PROBLEM DESCRIPTION
Only one stretch of the records below is wanted: the lines from the one holding "de Equilibrio y" through the one holding "con valores iniciales". Return it exactly, both ends included.

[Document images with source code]
*** Begin section ***

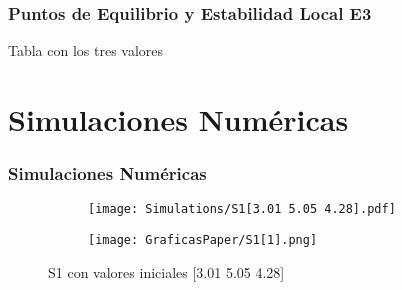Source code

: \documentclass{beamer}
\begin{document}
\begin{frame}
	\frametitle{Puntos de Equilibrio y Estabilidad Local E3}
	\begin{minipage}{10cm}
		Tabla con los tres valores
	\end{minipage}
\end{frame}
\section{Simulaciones Num\'ericas}

\begin{frame}
	\frametitle{Simulaciones Num\'ericas}
	\begin{minipage}{10cm}
		\begin{figure}[h]
			\centering
			\begin{subfigure}[b]{0.5\textwidth}
				\centering
				\texttt{[image: Simulations/S1[3.01 5.05 4.28].pdf]}
				\label{fig:grafica1}
			\end{subfigure}%
			\begin{subfigure}[b]{0.5\textwidth}
				\centering
				\texttt{[image: GraficasPaper/S1[1].png]}
				\label{fig:grafica12}
			\end{subfigure}
			\caption{S1 con valores iniciales [3.01 5.05 4.28]}
			\label{fig:comparacion1}
		\end{figure}

	\end{minipage}
\end{frame}




\end{document}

*** End section ***

TASK OUTPUT
	\frametitle{Puntos de Equilibrio y Estabilidad Local E3}
	\begin{minipage}{10cm}
		Tabla con los tres valores
	\end{minipage}
\end{frame}
\section{Simulaciones Num\'ericas}

\begin{frame}
	\frametitle{Simulaciones Num\'ericas}
	\begin{minipage}{10cm}
		\begin{figure}[h]
			\centering
			\begin{subfigure}[b]{0.5\textwidth}
				\centering
				\texttt{[image: Simulations/S1[3.01 5.05 4.28].pdf]}
				\label{fig:grafica1}
			\end{subfigure}%
			\begin{subfigure}[b]{0.5\textwidth}
				\centering
				\texttt{[image: GraficasPaper/S1[1].png]}
				\label{fig:grafica12}
			\end{subfigure}
			\caption{S1 con valores iniciales [3.01 5.05 4.28]}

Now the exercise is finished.